Large API responses often contain the value you need several levels below the root object. Scrolling through formatted JSON works for one field, but it breaks down when you need every order ID, every user email, or the same nested property across a list of records.

When to use this

  • An API response contains nested user, order, product, or event data and you need one field quickly.
  • A QA report needs a repeatable JSONPath expression instead of a screenshot of a large payload.
  • A spreadsheet or ticket needs only selected fields from a larger response.
  • You want to verify a JSONPath expression before adding it to monitoring, tests, or documentation.

Steps

  1. Step 1

    Format or validate the response first

    Start with valid JSON. If the response is minified or hard to read, use JSON Formatter or JSON Validator before testing expressions.

  2. Step 2

    Paste the JSON response

    Copy the response body from DevTools, curl, an API client, or logs and paste it into JSONPath Tester. Redact tokens and user identifiers if the output will be shared.

  3. Step 3

    Write a focused JSONPath expression

    Use paths such as $.user.email, $.orders[*].id, or $..status to target one field, every array item, or a recursively nested property.

  4. Step 4

    Review matches and paths together

    Check both the extracted values and their source paths. The path tells you whether the expression matched the intended object or a similarly named field elsewhere.

  5. Step 5

    Move the extracted values into the next tool

    Copy the focused result into JSON to CSV when the values need spreadsheet review, or keep the expression with your debugging notes for repeatable checks.

Example

Extract a user email and order IDs from an API response

Input

{
  "user": { "id": 42, "email": "dev@example.com" },
  "orders": [
    { "id": "ord_1001", "total": 49.5 },
    { "id": "ord_1002", "total": 19.0 }
  ]
}

Output

$.user.email -> dev@example.com
$.orders[*].id -> ord_1001, ord_1002
Matched paths: $.user.email, $.orders[0].id, $.orders[1].id

Common mistakes

Skipping JSON validation

A broken comma or quote can make a valid-looking expression appear wrong. Validate the payload before changing the JSONPath expression.

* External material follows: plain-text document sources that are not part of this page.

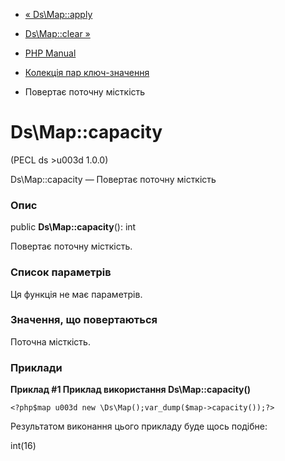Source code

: - [« Ds\Map::apply](ds-map.apply.md)
- [Ds\Map::clear »](ds-map.clear.md)

- [PHP Manual](index.md)
- [Колекція пар ключ-значення](class.ds-map.md)
- Повертає поточну місткість

# Ds\Map::capacity

(PECL ds \>u003d 1.0.0)

Ds\Map::capacity — Повертає поточну місткість

### Опис

public **Ds\Map::capacity**(): int

Повертає поточну місткість.

### Список параметрів

Ця функція не має параметрів.

### Значення, що повертаються

Поточна місткість.

### Приклади

**Приклад #1 Приклад використання **Ds\Map::capacity()****

` <?php$map u003d new \Ds\Map();var_dump($map->capacity());?> `

Результатом виконання цього прикладу буде щось подібне:

int(16)
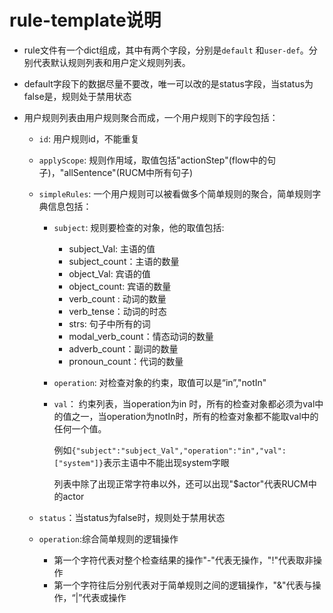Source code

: # rule-template说明 #

* rule文件有一个dict组成，其中有两个字段，分别是`default` 和`user-def`。分别代表默认规则列表和用户定义规则列表。

* default字段下的数据尽量不要改，唯一可以改的是status字段，当status为false是，规则处于禁用状态

* 用户规则列表由用户规则聚合而成，一个用户规则下的字段包括：

  * `id`: 用户规则id，不能重复

  * `applyScope`: 规则作用域，取值包括"actionStep"(flow中的句子)，"allSentence"(RUCM中所有句子)

  * `simpleRules`: 一个用户规则可以被看做多个简单规则的聚合，简单规则字典信息包括：

    * `subject`: 规则要检查的对象，他的取值包括:

      * subject_Val: 主语的值
      * subject_count：主语的数量
      * object_Val: 宾语的值
      * object_count: 宾语的数量
      * verb_count : 动词的数量
      * verb_tense：动词的时态
      * strs: 句子中所有的词
      * modal_verb_count：情态动词的数量
      * adverb_count：副词的数量
      * pronoun_count：代词的数量

    * `operation`: 对检查对象的约束，取值可以是“in”,"notIn"

    * `val`： 约束列表，当operation为in 时，所有的检查对象都必须为val中的值之一，当operation为notIn时，所有的检查对象都不能取val中的任何一个值。

      例如`{"subject":"subject_Val","operation":"in","val":["system"]}`表示主语中不能出现system字眼

      列表中除了出现正常字符串以外，还可以出现"$actor"代表RUCM中的actor

  * `status`：当status为false时，规则处于禁用状态

  * `operation`:综合简单规则的逻辑操作

    * 第一个字符代表对整个检查结果的操作"-"代表无操作，"!"代表取非操作
    * 第一个字符往后分别代表对于简单规则之间的逻辑操作，"&"代表与操作，“|”代表或操作
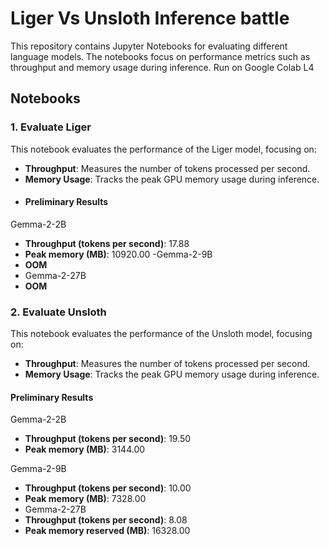 # Liger Vs Unsloth Inference battle

This repository contains Jupyter Notebooks for evaluating different language models. The notebooks focus on performance metrics such as throughput and memory usage during inference. Run on Google Colab L4

## Notebooks

### 1. Evaluate Liger
This notebook evaluates the performance of the Liger model, focusing on:

- **Throughput**: Measures the number of tokens processed per second.
- **Memory Usage**: Tracks the peak GPU memory usage during inference.
- #### Preliminary Results
Gemma-2-2B
- **Throughput (tokens per second)**: 17.88
- **Peak memory  (MB)**: 10920.00
-Gemma-2-9B
- **OOM**
- Gemma-2-27B
- **OOM**

### 2. Evaluate Unsloth
This notebook evaluates the performance of the Unsloth model, focusing on:

- **Throughput**: Measures the number of tokens processed per second.
- **Memory Usage**: Tracks the peak GPU memory usage during inference.
  
#### Preliminary Results
Gemma-2-2B
- **Throughput (tokens per second)**: 19.50
- **Peak memory  (MB)**: 3144.00

Gemma-2-9B
- **Throughput (tokens per second)**: 10.00
- **Peak memory (MB)**: 7328.00
- Gemma-2-27B
- **Throughput (tokens per second)**: 8.08
- **Peak memory reserved (MB)**: 16328.00
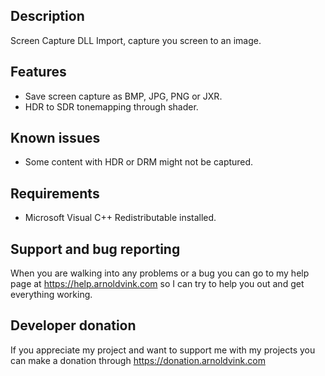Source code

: ## Description
Screen Capture DLL Import, capture you screen to an image.

## Features
- Save screen capture as BMP, JPG, PNG or JXR.
- HDR to SDR tonemapping through shader.

## Known issues
- Some content with HDR or DRM might not be captured.

## Requirements
- Microsoft Visual C++ Redistributable installed.

## Support and bug reporting
When you are walking into any problems or a bug you can go to my help page at https://help.arnoldvink.com so I can try to help you out and get everything working.

## Developer donation
If you appreciate my project and want to support me with my projects you can make a donation through https://donation.arnoldvink.com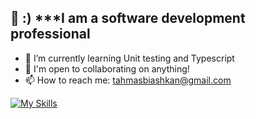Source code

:   👋 :) 
  ***I am a software development professional 
-
- 🌱 I’m currently learning Unit testing and Typescript
- 🤝 I'm open to collaborating on anything!
- 📫 How to reach me: tahmasbiashkan@gmail.com 

[![My Skills](https://skillicons.dev/icons?i=dotnet,cs,html,css,js,ts,sql)](https://skillicons.dev)
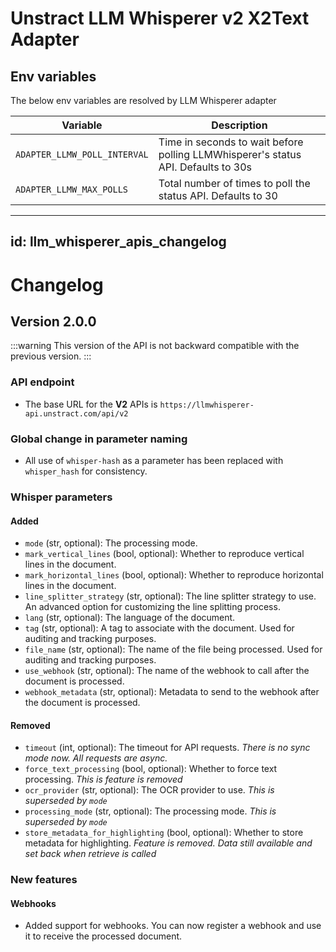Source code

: # Unstract LLM Whisperer v2 X2Text Adapter

## Env variables

The below env variables are resolved by LLM Whisperer adapter

| Variable                     | Description                                                                                  |
| ---------------------------- | -------------------------------------------------------------------------------------------- |
| `ADAPTER_LLMW_POLL_INTERVAL` | Time in seconds to wait before polling LLMWhisperer's status API. Defaults to 30s            |
| `ADAPTER_LLMW_MAX_POLLS`     | Total number of times to poll the status API. Defaults to 30                                 |


---
id: llm_whisperer_apis_changelog
---

# Changelog

## Version 2.0.0

:::warning
This version of the API is not backward compatible with the previous version.
:::

### API endpoint

- The base URL for the **V2** APIs is `https://llmwhisperer-api.unstract.com/api/v2`

### Global change in parameter naming

- All use of `whisper-hash` as a parameter has been replaced with `whisper_hash` for consistency. 

### Whisper parameters

#### Added
- `mode` (str, optional): The processing mode. 
- `mark_vertical_lines` (bool, optional): Whether to reproduce vertical lines in the document.
- `mark_horizontal_lines` (bool, optional): Whether to reproduce horizontal lines in the document. 
- `line_splitter_strategy` (str, optional): The line splitter strategy to use. An advanced option for customizing the line splitting process. 
- `lang` (str, optional): The language of the document. 
- `tag` (str, optional): A tag to associate with the document. Used for auditing and tracking purposes.
- `file_name` (str, optional): The name of the file being processed. Used for auditing and tracking purposes.
- `use_webhook` (str, optional): The name of the webhook to call after the document is processed.
- `webhook_metadata` (str, optional): Metadata to send to the webhook after the document is processed.

#### Removed
- `timeout` (int, optional): The timeout for API requests. *There is no sync mode now. All requests are async.*
- `force_text_processing` (bool, optional): Whether to force text processing. *This is feature is removed*
- `ocr_provider` (str, optional): The OCR provider to use. *This is superseded by `mode`*
- `processing_mode` (str, optional): The processing mode. *This is superseded by `mode`*
- `store_metadata_for_highlighting` (bool, optional): Whether to store metadata for highlighting. *Feature is removed. Data still available and set back when retrieve is called*


### New features

#### Webhooks

- Added support for webhooks. You can now register a webhook and use it to receive the processed document.
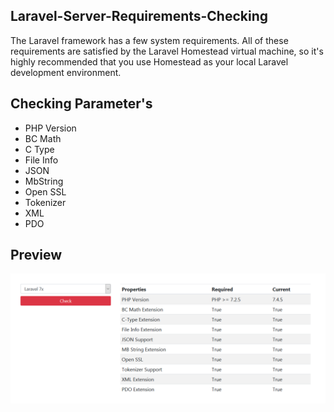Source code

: ## Laravel-Server-Requirements-Checking
The Laravel framework has a few system requirements. All of these requirements are satisfied by the Laravel Homestead virtual machine, so it's highly recommended that you use Homestead as your local Laravel development environment.

## Checking Parameter's
<ul>
    <li>PHP Version</li>
    <li>BC Math</li>
    <li>C Type</li>
    <li>File Info</li>
    <li>JSON</li>
    <li>MbString</li>
    <li>Open SSL</li>
    <li>Tokenizer</li>  
    <li>XML</li>  
    <li>PDO</li>  
</ul>


## Preview
<img src="https://github.com/rupomsoft/Laravel-Server-Requirements-Checking/blob/master/preview.png"/>
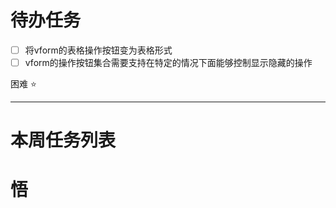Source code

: # 待办任务
- [ ] 将vform的表格操作按钮变为表格形式
- [ ] vform的操作按钮集合需要支持在特定的情况下面能够控制显示隐藏的操作

困难
⭐



------
# 本周任务列表


# 悟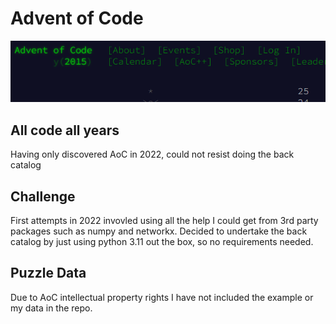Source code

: # Advent of Code
![AOC](aoc.PNG)

## All code all years
Having only discovered AoC in 2022, could not resist doing the back catalog

## Challenge
First attempts in 2022 invovled using all the help I could get from 3rd party packages such as numpy and networkx.
Decided to undertake the back catalog by just using python 3.11 out the box, so no requirements needed.

## Puzzle Data
Due to AoC intellectual property rights I have not included the example or my data in the repo.
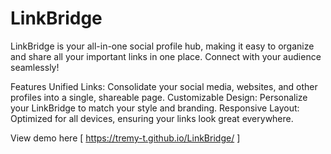 # LinkBridge
LinkBridge is your all-in-one social profile hub, making it easy to organize and share all your important links in one place. Connect with your audience seamlessly!

Features
Unified Links: Consolidate your social media, websites, and other profiles into a single, shareable page.
Customizable Design: Personalize your LinkBridge to match your style and branding.
Responsive Layout: Optimized for all devices, ensuring your links look great everywhere.

View demo here [ https://tremy-t.github.io/LinkBridge/ ]
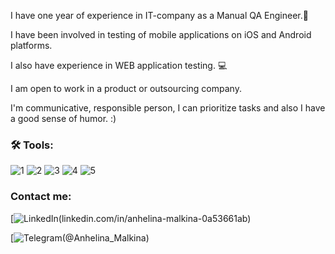I have one year of experience in IT-company as a Manual QA Engineer.🌿 

I have been involved in testing of mobile applications on iOS and Android platforms. 

I also have experience in WEB application testing. 💻

I am open to work in a product or outsourcing company.

I'm communicative, responsible person, I can prioritize tasks and also I have a good sense of humor. :)


### 🛠 Tools:

![1](https://user-images.githubusercontent.com/105749144/168906165-27565382-7cca-4a92-9911-0683a538e9f5.jpg) ![2](https://user-images.githubusercontent.com/105749144/168906197-03211095-becf-4410-8f82-47f3ed9d3e95.jpg) ![3](https://user-images.githubusercontent.com/105749144/168906215-4960a01f-95b5-4b2d-99de-0f2e4f5be542.png) ![4](https://user-images.githubusercontent.com/105749144/168906246-e6c6f395-f7d6-404d-8590-9b0b7eb69a05.png) ![5](https://user-images.githubusercontent.com/105749144/168906709-4f566c23-9dd1-4bd7-8883-12ae1cb7e06f.png)

### Сontact me:

[![LinkedIn]()(linkedin.com/in/anhelina-malkina-0a53661ab)

[![Telegram](![81172_original](https://user-images.githubusercontent.com/105749144/168908417-53664c6b-c398-4bba-bd37-cc7f8018c87c.png)
)(@Anhelina_Malkina)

Using a broad recursive selector too early

Expressions such as $..id can match user IDs, order IDs, and unrelated identifiers. Start with a specific path, then broaden it only when needed.

Copying sensitive values into shared notes

The extraction runs in the browser, but copied output can still expose emails, tokens, or account IDs. Redact before pasting results into tickets.

FAQ

What is JSONPath useful for?

JSONPath is useful when you need to select fields from nested JSON without writing a one-off script. It is especially helpful for API responses, logs, fixtures, and test data.

Can JSONPath extract values from arrays?

Yes. Use an index such as $.orders[0].id for one item, or a wildcard such as $.orders[*].id when you need the same field from every item.

Should I use JSONPath before or after formatting JSON?

Use JSON Formatter or JSON Validator first when the response is minified or may be invalid. Then use JSONPath Tester to extract the exact fields you need.